VICKY SCHMITT VITALI, Le Fonti
“Deer are a real problem, particularly in the spring when the vines begin to grow their leaves. We have been spraying a form of sheep fat for the past few years and in general it keeps them out for the crucial growing weeks. Later on they don’t eat the leaves so much anymore—they prefer them young and fine, not large and hard.”

 

Change 3 / Experimenting with different oak

LEONARDO BELLACCINI, winemaker, San Felice
“For the production of barrels I have been trying many different types of oak, even Chinese oak! The results are very interesting. The Mongolian oak has a medium-fine grain and a very gentle seasoning. I am currently buying ten small barrels a year.”

 

Challenge 5 / Pests

MANFRED ING, Querciabella
“Pest wise, in 2014, we had the first sighting, and subsequent damage, of a new type of fruit fly, originally from South East Asia: drosophila suzukii.
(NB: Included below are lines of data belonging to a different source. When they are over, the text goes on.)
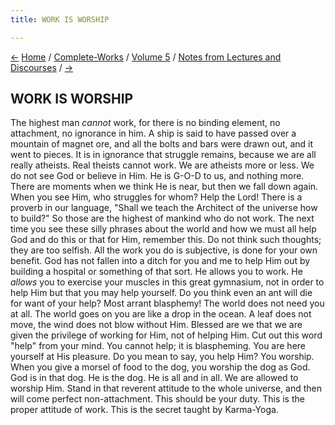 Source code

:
 ```yaml
---
title: WORK IS WORSHIP

---
```

<div>

[←](on_fanaticism.htm) [Home](../../../index.htm) /
[Complete-Works](../../complete_works.htm) / [Volume
5](../volume_5_contents.htm) / [Notes from Lectures and
Discourses](notes_from_lectures_and_discourses_contents.htm)
/ [→](work_without_motive.htm)

  

## WORK IS WORSHIP

The highest man *cannot* work, for there is no binding element, no
attachment, no ignorance in him. A ship is said to have passed over a
mountain of magnet ore, and all the bolts and bars were drawn out, and
it went to pieces. It is in ignorance that struggle remains, because we
are all really atheists. Real theists cannot work. We are atheists more
or less. We do not see God or believe in Him. He is G-O-D to us, and
nothing more. There are moments when we think He is near, but then we
fall down again. When you see Him, who struggles for whom? Help the
Lord! There is a proverb in our language, "Shall we teach the Architect
of the universe how to build?" So those are the highest of mankind who
do not work. The next time you see these silly phrases about the world
and how we must all help God and do this or that for Him, remember this.
Do not think such thoughts; they are too selfish. All the work you do is
subjective, is done for your own benefit. God has not fallen into a
ditch for you and me to help Him out by building a hospital or something
of that sort. He allows you to work. He *allows* you to exercise your
muscles in this great gymnasium, not in order to help Him but that you
may help yourself. Do you think even an ant will die for want of your
help? Most arrant blasphemy! The world does not need you at all. The
world goes on you are like a drop in the ocean. A leaf does not move,
the wind does not blow without Him. Blessed are we that we are given the
privilege of working for Him, not of helping Him. Cut out this word
"help" from your mind. You cannot help; it is blaspheming. You are here
yourself at His pleasure. Do you mean to say, you help Him? You worship.
When you give a morsel of food to the dog, you worship the dog as God.
God is in that dog. He is the dog. He is all and in all. We are allowed
to worship Him. Stand in that reverent attitude to the whole universe,
and then will come perfect non-attachment. This should be your duty.
This is the proper attitude of work. This is the secret taught by
Karma-Yoga.

</div>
This red-eyed fly is different from the normal fruit flies as it attacks good-looking, ripe red grapes; not damaged fruit. The females can lay up to 250 eggs and the holes made in the berries from the egg laying and larvae cause major rot problems and the arrival of the more common fruit flies. Fortunately, there were none in 2015 due to the extreme weather conditions. So far we have seen nothing in 2016—we are crossing our fingers.”

 

Change 4 / Using terracotta

LUCA SANJUST, winemaker, Petrolo
“Terracotta in Tuscany has always played a fundamental role: from early Etruscan craftsmanship to production improvements in the Impruneta area, south of Florence. Wine was vinified and stored in terracotta since its earliest origins. Since 2011, we are experimenting with a new method of winemaking using 300-litre terracotta amphorae. Amphorae allow indirect micro-oxygenation, similar to small oak barrels, but prevents barrique flavoring. The skins and tannin content naturally protect the wine, allowing us not to use sulphites.”